Therefore, an attempt was made to adjust the falling voltage waveform by changing the gate resistance R_G of the grading semiconductor. Gate resistors serve as charging resistors for the gate’s MOS capacitor. By adjusting the gate resistors for each stage to equalize the charging time for electric charge, the falling edges of the voltage for each semiconductor are made uniform. Figure 3a shows the voltage waveforms of the grading semiconductors when the gate resistance R_G was changed to align the falling edge of each stage. It was confirmed that the voltage divider voltage of the third stage became higher than before changing the gate resistor.

From Figure 3b, it is evident that adjusting the gate resistance reduces the maximum voltage to 144 V and the minimum voltage to −51 V. This test shows that the voltage drops of each stage can be matched by adjusting the gate resistors.

3.1.2. Improved Circuit Isolation Performance Semiconductor Devices for Increased Operating Frequency

An operational test was conducted using a circuit modified to increase the isolation voltage in the gate circuit. The output waveforms are shown in Figure 4. The output voltage was 10 kV with a rise time of 800 ns and a fall time of 58.6 μs. This enabled stable gate voltage output at a frequency of 200 Hz. However, the temperature rose to the rated temperature of the semiconductor when operated above 200 Hz.

3.1.3. Connecting a Charging Resistor and Capacitor to Increase the Operating Frequency

The output voltage rises immediately after the semiconductor turn-on phase, and then it is discharged from the capacitor to the load resistor, resulting in a gently falling output voltage waveform, as shown in Figure 5. During continuous operation, the maximum operating frequency is 200 Hz due to the temperature rise of the semiconductor, making stable operation over a long period of time difficult. However, when the device was operated for short periods of time, up to about 1 min, the maximum operating frequency increased to 430 Hz.

3.2. Connecting a Saturable Inductor

3.2.1. Saturation Time Setting

In the previous section, we increased the maximum operating frequency at which 10 kV can be applied by connecting a charging resistor and capacitor.
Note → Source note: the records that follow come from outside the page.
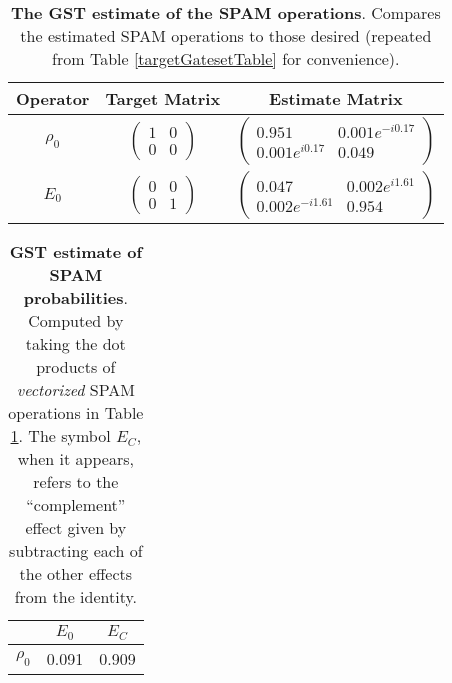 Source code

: \documentclass{article}[11pt]
\begin{document}
\begin{table}[h]
\begin{center}
\begin{tabular}[l]{|c|c|c|}
\hline
Operator & Target Matrix & Estimate Matrix \\ \hline
$\rho_{0}$ & $ \left(\!\!\begin{array}{cc}
1 & 0 \\ 
0 & 0
 \end{array}\!\!\right) $
 & $ \left(\!\!\begin{array}{cc}
0.951 & 0.001e^{-i0.17} \\ 
0.001e^{i0.17} & 0.049
 \end{array}\!\!\right) $
 \\ \hline
$E_{0}$ & $ \left(\!\!\begin{array}{cc}
0 & 0 \\ 
0 & 1
 \end{array}\!\!\right) $
 & $ \left(\!\!\begin{array}{cc}
0.047 & 0.002e^{i1.61} \\ 
0.002e^{-i1.61} & 0.954
 \end{array}\!\!\right) $
 \\ \hline
\end{tabular}

\caption{\textbf{The GST estimate of the SPAM operations}.  Compares the estimated SPAM operations to those desired (repeated from Table \ref{targetGatesetTable} for convenience).\label{bestGatesetSpamTable}}
\end{center}
\end{table}

\begin{table}[h]
\begin{center}
\begin{tabular}[l]{|c|c|c|}
\hline
 & $E_{0}$ & $E_C$ \\ \hline
$\rho_{0}$ & 0.091 & 0.909 \\ \hline
\end{tabular}

\caption{\textbf{GST estimate of SPAM probabilities}.  Computed by taking the dot products of \emph{vectorized} SPAM operations in Table \ref{bestGatesetSpamTable}.  The symbol $E_C$, when it appears, refers to the ``complement'' effect given by subtracting each of the other effects from the identity.\label{bestGatesetSpamParametersTable}}
\end{center}
\end{table}
\end{document}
However, continuous voltage application may lead to a sudden increase in semiconductor temperature and cause destruction. To address this issue, we attempted to suppress the rise in semiconductor temperature and increase the maximum frequency for continuous operation by connecting a saturable inductance to the circuit.

Figure 6a shows a graph comparing the saturation time and output voltage for magnetic cross-sections of 1290 mm² and 645 mm². At an output voltage of 10 kV, the saturation times were 7.1 μs for the 1290 mm² cross-section and 4.3 μs for the 645 mm² cross-section. Although not exactly halved, these values were close to the theoretical values shown in Equation (4). Since the semiconductor turn-on time is 590 ns, a cross-section of 645 mm² is appropriate. The output waveform is shown in Figure 6b.
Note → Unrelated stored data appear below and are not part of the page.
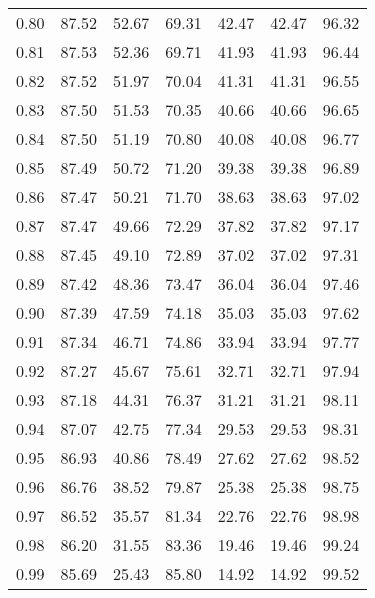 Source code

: \begin{tabular}{|c|c|c|c|c|c|c|}
      0.80 &     87.52 &     52.67 &      69.31 &   42.47 &      42.47 &         96.32 \\
      0.81 &     87.53 &     52.36 &      69.71 &   41.93 &      41.93 &         96.44 \\
      0.82 &     87.52 &     51.97 &      70.04 &   41.31 &      41.31 &         96.55 \\
      0.83 &     87.50 &     51.53 &      70.35 &   40.66 &      40.66 &         96.65 \\
      0.84 &     87.50 &     51.19 &      70.80 &   40.08 &      40.08 &         96.77 \\
      0.85 &     87.49 &     50.72 &      71.20 &   39.38 &      39.38 &         96.89 \\
      0.86 &     87.47 &     50.21 &      71.70 &   38.63 &      38.63 &         97.02 \\
      0.87 &     87.47 &     49.66 &      72.29 &   37.82 &      37.82 &         97.17 \\
      0.88 &     87.45 &     49.10 &      72.89 &   37.02 &      37.02 &         97.31 \\
      0.89 &     87.42 &     48.36 &      73.47 &   36.04 &      36.04 &         97.46 \\
      0.90 &     87.39 &     47.59 &      74.18 &   35.03 &      35.03 &         97.62 \\
      0.91 &     87.34 &     46.71 &      74.86 &   33.94 &      33.94 &         97.77 \\
      0.92 &     87.27 &     45.67 &      75.61 &   32.71 &      32.71 &         97.94 \\
      0.93 &     87.18 &     44.31 &      76.37 &   31.21 &      31.21 &         98.11 \\
      0.94 &     87.07 &     42.75 &      77.34 &   29.53 &      29.53 &         98.31 \\
      0.95 &     86.93 &     40.86 &      78.49 &   27.62 &      27.62 &         98.52 \\
      0.96 &     86.76 &     38.52 &      79.87 &   25.38 &      25.38 &         98.75 \\
      0.97 &     86.52 &     35.57 &      81.34 &   22.76 &      22.76 &         98.98 \\
      0.98 &     86.20 &     31.55 &      83.36 &   19.46 &      19.46 &         99.24 \\
      0.99 &     85.69 &     25.43 &      85.80 &   14.92 &      14.92 &         99.52 \\
\bottomrule
\end{tabular}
3.2.2. Power Consumption Measurement to Confirm the Power Consumption Reduction by Connecting the SI

We calculated each power consumption using the voltage–current–time curve depicted in Figure 7. The specific method for calculating power consumption is as follows. We employed the numerical data that fell below the voltage–current–time curve and, for each infinitesimal time interval, computed the power consumption as the product of voltage and current at that moment. We then determined the average power consumption over these infinitesimal time intervals and accumulated this average power over the duration during which power was consumed, resulting in the total power consumption.

Table 1. Power consumption under each condition. Power consumption was reduced after connecting the SI during both the turn-on and turn-off phases.

	SI No Connection [mW]	SI Connection [mW]
turn-on	23.79	15.74
on	96.16	74.97
off	0	0

shows the results of power consumption measurements. During the turn-on phase, the power consumption decreased due to the lower voltage applied to the semiconductor. During the turn-off phase, the current value was very small, less than 0.4 A, the minimum current that can be measured with an oscilloscope. This is so small compared to the turn-on phase, and on timing currents that it was set to 0 W. This test showed that SI is effective in reducing power consumption.

3.2.3. Semiconductor Temperature Measurement to Confirm the Change in Temperature Characteristics of Semiconductors by Connecting the SI

Since it was confirmed in the previous section that the power consumption of the semiconductor was reduced, the operating frequency was increased, and the temperature of the semiconductor was measured. The temperature change graphs for each condition are shown in Figure 8. From

Table 2. Maximum temperature under each condition. It was found that the temperature was reduced by more than 10 °C.

	Maximum Temperature [°C]
SI No Connection [200 Hz]	55.0
SI Connection [200 Hz]	42.0
SI Connection, Snubber resistance improvement [200 Hz]	43.4

, it is evident that connecting the SI results in a temperature reduction of more than 10°C. The temperature rise of the semiconductor was reduced by connecting the SI. When SI was connected to increase the operating frequency, it was observed that the Snubber resistor burned out. Consequently, the Snubber resistor was replaced with a resistor of higher power capacity, and stable operation up to a repeat frequency of 300 Hz was confirmed. Furthermore, operation at 310 Hz resulted in the breakdown of semiconductor devices.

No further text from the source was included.